Crime in the streets and corruption in governement offices plagued the city.  The 1906 earthquake and subsequent fires, which destroyed most of the establishments along the Barbary Coast, ushered in a new San Francisco.  Some establishments were quickly rebuilt, but by this time anti-vice campaigns had begun to gain steam.  Led by the San Francisco Examiner anti-vice campaigns and the Red Light Abatement Act of 1914 passed.  The days of pimps, prostitutes, and coarse entertainment were numbered.  In 1917 the police blockaded the Barbary Coast, and evicted the resident prostitues.  It was over.  The 21st century would soon usher in to the city a new age of liberal idealism, art, music, and iconic literature.  Ironically, today San Francisco's Financial District resides on the graveyard of what was formerly known as The Barbary Coast.   
What I hope to express in my subsequent blogs to follow, are little vingettes of the people who thrived here amongst the violence and degradation.  There were so many memorable characters and events that helped to shape this uproarious neighborhood in San Francisco; certainly many will make their way into my novel.  This city has had a decidedly volitile history and out of the ashes it's been reborn time and again.  It is my hope to keep alive some of its most celebrated character's, and more importantly...for my readers to fall in love with them as I have.                

Friday, January 15, 2010

The Magic Number

So, I'm still pretty early into my book, getting ready to close out the first act of the novel and I find myself thinking about the possible sequels.  I know that's putting the horse before the cart but I can't seem to help myself.  I was looking over some neighborhoods in the San Francisco recently, which is where my story takes place, and I discovered an Island that might be perfect setting for one of my side characters in "Fall of the Raven".  

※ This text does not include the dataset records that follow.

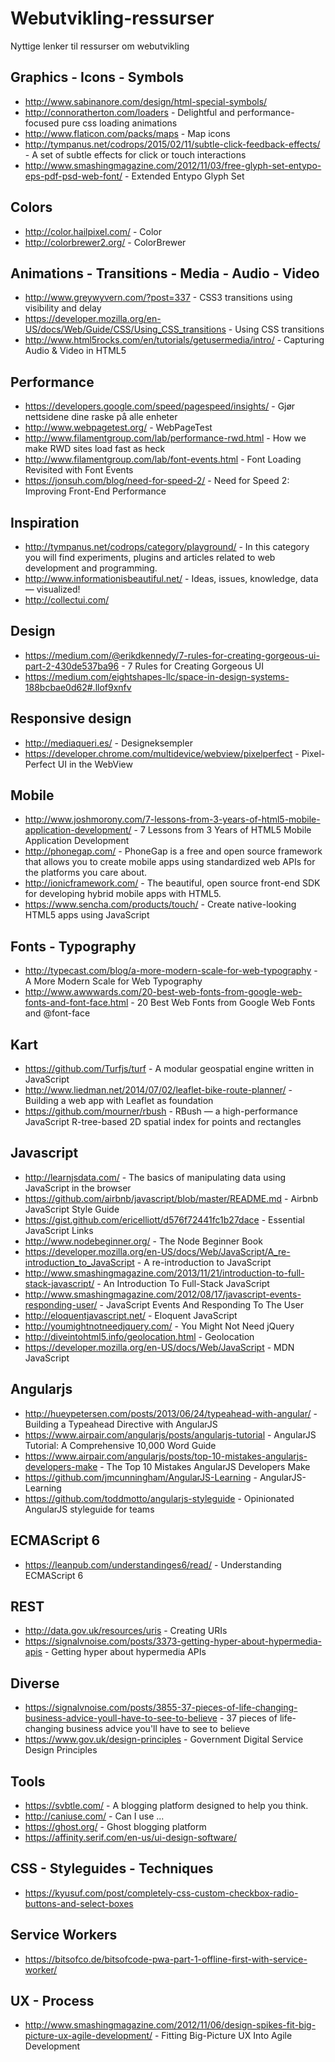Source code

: # Webutvikling-ressurser
Nyttige lenker til ressurser om webutvikling

## Graphics - Icons - Symbols

* http://www.sabinanore.com/design/html-special-symbols/
* http://connoratherton.com/loaders - Delightful and performance-focused pure css loading animations
* http://www.flaticon.com/packs/maps - Map icons
* http://tympanus.net/codrops/2015/02/11/subtle-click-feedback-effects/ - A set of subtle effects for click or touch interactions
* http://www.smashingmagazine.com/2012/11/03/free-glyph-set-entypo-eps-pdf-psd-web-font/ - Extended Entypo Glyph Set


## Colors

* http://color.hailpixel.com/ - Color
* http://colorbrewer2.org/ - ColorBrewer


## Animations - Transitions - Media - Audio - Video

* http://www.greywyvern.com/?post=337 - CSS3 transitions using visibility and delay
* https://developer.mozilla.org/en-US/docs/Web/Guide/CSS/Using_CSS_transitions - Using CSS transitions
* http://www.html5rocks.com/en/tutorials/getusermedia/intro/ - Capturing Audio & Video in HTML5

## Performance

* https://developers.google.com/speed/pagespeed/insights/ - Gjør nettsidene dine raske på alle enheter
* http://www.webpagetest.org/ - WebPageTest
* http://www.filamentgroup.com/lab/performance-rwd.html - How we make RWD sites load fast as heck
* http://www.filamentgroup.com/lab/font-events.html - Font Loading Revisited with Font Events
* https://jonsuh.com/blog/need-for-speed-2/ - Need for Speed 2: Improving Front-End Performance

## Inspiration

* http://tympanus.net/codrops/category/playground/ - In this category you will find experiments, plugins and articles related to web development and programming.
* http://www.informationisbeautiful.net/ - Ideas, issues, knowledge, data — visualized!
* http://collectui.com/


## Design

* https://medium.com/@erikdkennedy/7-rules-for-creating-gorgeous-ui-part-2-430de537ba96 - 7 Rules for Creating Gorgeous UI
* https://medium.com/eightshapes-llc/space-in-design-systems-188bcbae0d62#.llof9xnfv


## Responsive design

* http://mediaqueri.es/ - Designeksempler
* https://developer.chrome.com/multidevice/webview/pixelperfect - Pixel-Perfect UI in the WebView


## Mobile

* http://www.joshmorony.com/7-lessons-from-3-years-of-html5-mobile-application-development/ - 7 Lessons from 3 Years of HTML5 Mobile Application Development
* http://phonegap.com/ - PhoneGap is a free and open source framework that allows you to create mobile apps using standardized web APIs for the platforms you care about.
* http://ionicframework.com/ - The beautiful, open source front-end SDK for developing hybrid mobile apps with HTML5.
* https://www.sencha.com/products/touch/ - Create native-looking HTML5 apps using JavaScript

## Fonts - Typography

* http://typecast.com/blog/a-more-modern-scale-for-web-typography - A More Modern Scale for Web Typography
* http://www.awwwards.com/20-best-web-fonts-from-google-web-fonts-and-font-face.html - 20 Best Web Fonts from Google Web Fonts and @font-face

## Kart

* https://github.com/Turfjs/turf - A modular geospatial engine written in JavaScript
* http://www.liedman.net/2014/07/02/leaflet-bike-route-planner/ - Building a web app with Leaflet as foundation
* https://github.com/mourner/rbush - RBush — a high-performance JavaScript R-tree-based 2D spatial index for points and rectangles

## Javascript

* http://learnjsdata.com/ - The basics of manipulating data using JavaScript in the browser
* https://github.com/airbnb/javascript/blob/master/README.md - Airbnb JavaScript Style Guide
* https://gist.github.com/ericelliott/d576f72441fc1b27dace - Essential JavaScript Links
* http://www.nodebeginner.org/ - The Node Beginner Book
* https://developer.mozilla.org/en-US/docs/Web/JavaScript/A_re-introduction_to_JavaScript - A re-introduction to JavaScript
* http://www.smashingmagazine.com/2013/11/21/introduction-to-full-stack-javascript/ - An Introduction To Full-Stack JavaScript
* http://www.smashingmagazine.com/2012/08/17/javascript-events-responding-user/ - JavaScript Events And Responding To The User
* http://eloquentjavascript.net/ - Eloquent JavaScript
* http://youmightnotneedjquery.com/ - You Might Not Need jQuery
* http://diveintohtml5.info/geolocation.html - Geolocation
* https://developer.mozilla.org/en-US/docs/Web/JavaScript - MDN JavaScript

## Angularjs

* http://hueypetersen.com/posts/2013/06/24/typeahead-with-angular/ - Building a Typeahead Directive with AngularJS
* https://www.airpair.com/angularjs/posts/angularjs-tutorial - AngularJS Tutorial: A Comprehensive 10,000 Word Guide
* https://www.airpair.com/angularjs/posts/top-10-mistakes-angularjs-developers-make - The Top 10 Mistakes AngularJS Developers Make
* https://github.com/jmcunningham/AngularJS-Learning - AngularJS-Learning
* https://github.com/toddmotto/angularjs-styleguide - Opinionated AngularJS styleguide for teams

## ECMAScript 6

* https://leanpub.com/understandinges6/read/ - Understanding ECMAScript 6

## REST

* http://data.gov.uk/resources/uris - Creating URIs
* https://signalvnoise.com/posts/3373-getting-hyper-about-hypermedia-apis - Getting hyper about hypermedia APIs

## Diverse

* https://signalvnoise.com/posts/3855-37-pieces-of-life-changing-business-advice-youll-have-to-see-to-believe - 37 pieces of life-changing business advice you'll have to see to believe
* https://www.gov.uk/design-principles - Government Digital Service Design Principles

## Tools

* https://svbtle.com/ - A blogging platform designed to help you think.
* http://caniuse.com/ - Can I use ...
* https://ghost.org/ - Ghost blogging platform
* https://affinity.serif.com/en-us/ui-design-software/

## CSS - Styleguides - Techniques

* https://kyusuf.com/post/completely-css-custom-checkbox-radio-buttons-and-select-boxes

## Service Workers

* https://bitsofco.de/bitsofcode-pwa-part-1-offline-first-with-service-worker/


## UX - Process

* http://www.smashingmagazine.com/2012/11/06/design-spikes-fit-big-picture-ux-agile-development/ - Fitting Big-Picture UX Into Agile Development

I have to stop and really think about how I write these possible future leading ladies as I want to preserve continuity of character.  It seems the more research I do, the more ideas seem to flow until my mind is racing with possiblities at two o'clock in the morning.  I have to be more careful not to let myself get bogged down.  I need move forward with my novel, keeping ideas in mind however, but not be consumed by them.  Has anyone else had this experience?  What has worked for you?  

Hey, don't get me wrong, I'm thrilled at what my research is uncovering but I want to be on chapter twenty already instead of chapter 8.  I have a theory though.  I think once I reach chapter 10 this train will be a non-stop from then on.  Still, I must...keep....writing.  Yes, 10 is my magic number.